DATA SUPPLIED: Begin
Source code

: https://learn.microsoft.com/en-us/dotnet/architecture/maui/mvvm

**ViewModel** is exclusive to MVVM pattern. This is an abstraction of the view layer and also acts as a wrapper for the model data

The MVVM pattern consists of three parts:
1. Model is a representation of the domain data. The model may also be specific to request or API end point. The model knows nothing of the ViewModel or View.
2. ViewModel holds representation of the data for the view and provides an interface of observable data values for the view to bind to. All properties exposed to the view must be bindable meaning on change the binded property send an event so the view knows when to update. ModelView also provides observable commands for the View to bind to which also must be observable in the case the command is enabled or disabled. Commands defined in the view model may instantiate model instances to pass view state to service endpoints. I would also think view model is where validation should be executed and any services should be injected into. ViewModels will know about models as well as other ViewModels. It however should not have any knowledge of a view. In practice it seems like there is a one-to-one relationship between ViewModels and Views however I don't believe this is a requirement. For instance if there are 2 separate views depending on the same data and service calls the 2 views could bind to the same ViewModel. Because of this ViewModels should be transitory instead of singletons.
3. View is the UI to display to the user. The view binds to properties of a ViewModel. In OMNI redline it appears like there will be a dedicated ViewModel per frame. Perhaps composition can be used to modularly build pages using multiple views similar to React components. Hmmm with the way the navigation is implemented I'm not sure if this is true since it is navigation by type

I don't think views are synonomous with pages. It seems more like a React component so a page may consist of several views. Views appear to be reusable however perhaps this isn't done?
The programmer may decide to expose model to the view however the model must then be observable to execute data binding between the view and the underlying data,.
DATA SUPPLIED: End
WHAT THE TASK ASKS
Write the records out once more, word for word.

RESPONSE
Source code

: https://learn.microsoft.com/en-us/dotnet/architecture/maui/mvvm

**ViewModel** is exclusive to MVVM pattern. This is an abstraction of the view layer and also acts as a wrapper for the model data

The MVVM pattern consists of three parts:
1. Model is a representation of the domain data. The model may also be specific to request or API end point. The model knows nothing of the ViewModel or View.
2. ViewModel holds representation of the data for the view and provides an interface of observable data values for the view to bind to. All properties exposed to the view must be bindable meaning on change the binded property send an event so the view knows when to update. ModelView also provides observable commands for the View to bind to which also must be observable in the case the command is enabled or disabled. Commands defined in the view model may instantiate model instances to pass view state to service endpoints. I would also think view model is where validation should be executed and any services should be injected into. ViewModels will know about models as well as other ViewModels. It however should not have any knowledge of a view. In practice it seems like there is a one-to-one relationship between ViewModels and Views however I don't believe this is a requirement. For instance if there are 2 separate views depending on the same data and service calls the 2 views could bind to the same ViewModel. Because of this ViewModels should be transitory instead of singletons.
3. View is the UI to display to the user. The view binds to properties of a ViewModel. In OMNI redline it appears like there will be a dedicated ViewModel per frame. Perhaps composition can be used to modularly build pages using multiple views similar to React components. Hmmm with the way the navigation is implemented I'm not sure if this is true since it is navigation by type

I don't think views are synonomous with pages. It seems more like a React component so a page may consist of several views. Views appear to be reusable however perhaps this isn't done?
The programmer may decide to expose model to the view however the model must then be observable to execute data binding between the view and the underlying data,.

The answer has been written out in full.